This tutorial walks through the process of using Snowflake Data Clean Rooms with Snowpark Container Services (SPCS). This is the provider notebook for this tutorial; be sure you also upload the consumer notebook to another Snowflake account with the clean rooms API installed.
For more context, read the [Snowpark clean rooms documentation](https://docs.snowflake.com/user-guide/cleanrooms/demo-flows/snowpark#label-dcr-snowpark-spcs).

**Prerequisites for SPCS**

- Make sure you have Docker installed and ready for building images.

**Prerequisites for synthetic data generation**

- `scikit-learn` needs to be added in the Python packages drop down. This is needed for the synthetic data generation code.
- 4XL Snowpark-optimized warehouse is needed for larger data sizes, for example: 100M.

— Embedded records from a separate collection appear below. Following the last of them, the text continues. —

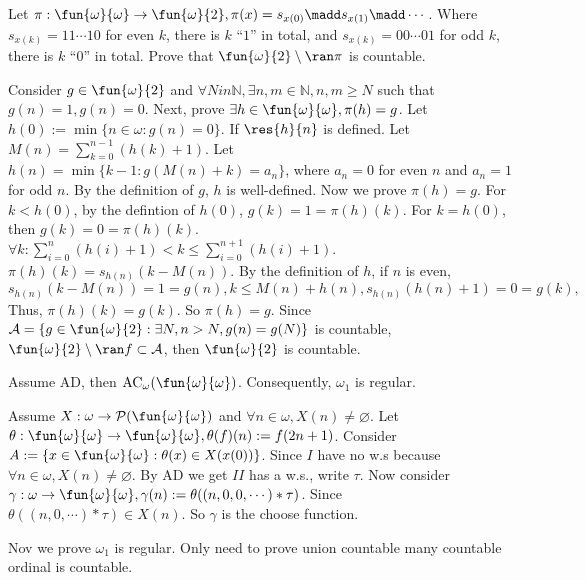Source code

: \documentclass{ctexart}
\begin{document}
\begin{problem}
  Let \(\pi:\fun{\omega}{\omega} \to \fun{\omega}{2},\pi(x)=s_{x(0)}\madd s_{x(1)}\madd\cdots\). 
  Where \(s_{x(k)}=11\cdots10\) for even \(k\), there is \(k\) ``\(1\)'' in total, and \(s_{x(k)}=00\cdots0 1\) for odd \(k\), there is \(k\) ``\(0\)'' in total. 
  Prove that \(\fun{\omega}{2} \setminus \ran \pi\) is countable. 
\end{problem}

\begin{solution}
  Consider \(g \in \fun{\omega}{2}\) and \(\forall N in \mathbb{N}, \exists n,m \in \mathbb{N}, n,m \geq N\) such that 
  \(g(n) = 1, g(n) = 0\). 
  Next, prove \(\exists h \in \fun{ \omega}{\omega},\pi(h)=g\). 
  Let \(h(0):=\min\{n \in \omega:g(n)=0\}\). 
  If \(\res{h}{n}\) is defined. Let \(M(n)=\sum_{k=0}^{n-1} (h(k)+1) \). 
  Let \(h(n)= \min\{k- 1:g(M(n)+k)=a_n\}\), where \(a_n=0\) for even \(n\) and \(a_n=1\) for odd \(n\). 
  By the definition of \(g\), \(h\) is well-defined. Now we prove \(\pi(h)=g\). 
  For \(k<h(0)\), by the defintion of \(h(0)\), \(g(k)=1=\pi(h)(k)\). 
  For \(k=h(0)\), then \(g(k)=0=\pi(h)(k)\). 
  \(\forall k: \sum_{i=0}^{n} (h(i)+1) <k \leq \sum_{i=0}^{n+1} (h(i)+1)\). 
  \(\pi(h)(k)=s_{h(n)}(k-M(n) )\). By the definition of \(h\), if \(n\) is even, 
  \(s_{h(n)}(k-M(n))=1=g(n), k \leq M(n)+h(n), s_{h(n)}(h(n)+1)= 0 = g(k),\)
  Thus, \(\pi(h)(k) = g(k)\). So \(\pi(h)=g\).
  Since \(\mathcal{A} = \{g \in \fun{\omega}{2}: \exists N, n >N , g(n)=g(N)\}\) is countable,
  \(\fun{\omega}{2} \setminus \ran f \subset \mathcal{A}\), then \(\fun{\omega}{2}\) is countable.
\end{solution}

\begin{problem}
  Assume AD, then \(\mathrm{AC}_\omega(\fun{\omega}{\omega}) \). Consequently, \(\omega_1\) is regular. 
\end{problem}

\begin{solution}
  Assume \(X:\omega \to \mathcal{P}(\fun{\omega}{\omega})\) and \(\forall n \in \omega,X(n)\neq \varnothing\). 
  Let \(\theta:\fun{\omega}{\omega}\to \fun{\omega}{\omega},\theta(f)(n):=f(2n+1)\). 
  Consider \(A:=\{x \in \fun{\omega}{\omega}:\theta(x) \in X(x(0))\}\). 
  Since \(I\) have no w.s because \(\forall n \in \omega,X(n)\neq \varnothing\). 
  By AD we get \(II\) has a w.s., write \(\tau\). 
  Now consider \(\gamma:\omega \to \fun{\omega}{\omega},\gamma(n):=\theta((n,0,0,\cdots)*\tau)\). 
  Since \(\theta((n,0,\cdots)*\tau) \in X(n)\). So \(\gamma\) is the choose function. 
  
  Nov we prove \(\omega_1\) is regular. Only need to prove union countable many countable ordinal is countable. 
  
\end{solution}
\end{document}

Ensure your account has the latest Snowflake Data Clean Rooms version.

In [None]:
USE ROLE samooha_app_role;
CALL samooha_by_snowflake_local_db.library.apply_patch();

Create an image repository and grant access to SAMOOHA_APP_ROLE to it.

Capture the repository URL after the execution for the next step.

In [None]:
USE ROLE ACCOUNTADMIN;

CREATE DATABASE IF NOT EXISTS dcr_spcs;
CREATE SCHEMA IF NOT EXISTS dcr_spcs.repos;
USE SCHEMA dcr_spcs.repos;
CREATE IMAGE REPOSITORY IF NOT EXISTS lal_example;

GRANT USAGE ON DATABASE dcr_spcs TO samooha_app_role; 
GRANT USAGE ON SCHEMA dcr_spcs.repos TO samooha_app_role; 
GRANT READ ON IMAGE REPOSITORY dcr_spcs.repos.lal_example TO samooha_app_role;

SHOW IMAGE repositories;
SELECT "repository_url" FROM TABLE(result_scan(last_query_id())) WHERE "name" = 'LAL_EXAMPLE';

Build the docker image and upload it to the repository using the provided _service.zip_. Use the repository URL from the previous step.

If your user does not have multi-factor authentication (MFA) configured, you can use the login command shown below.

However, we recommend you set up a Snowflake CLI connection like in [this tutorial](https://community.snowflake.com/s/article/Authenticating-with-Snowpark-Container-Services-Image-Repository-via-SSO-and-Token-with-Snow-CLI).

Example of commands to build and upload image to the repository using the repository URL from the previous step.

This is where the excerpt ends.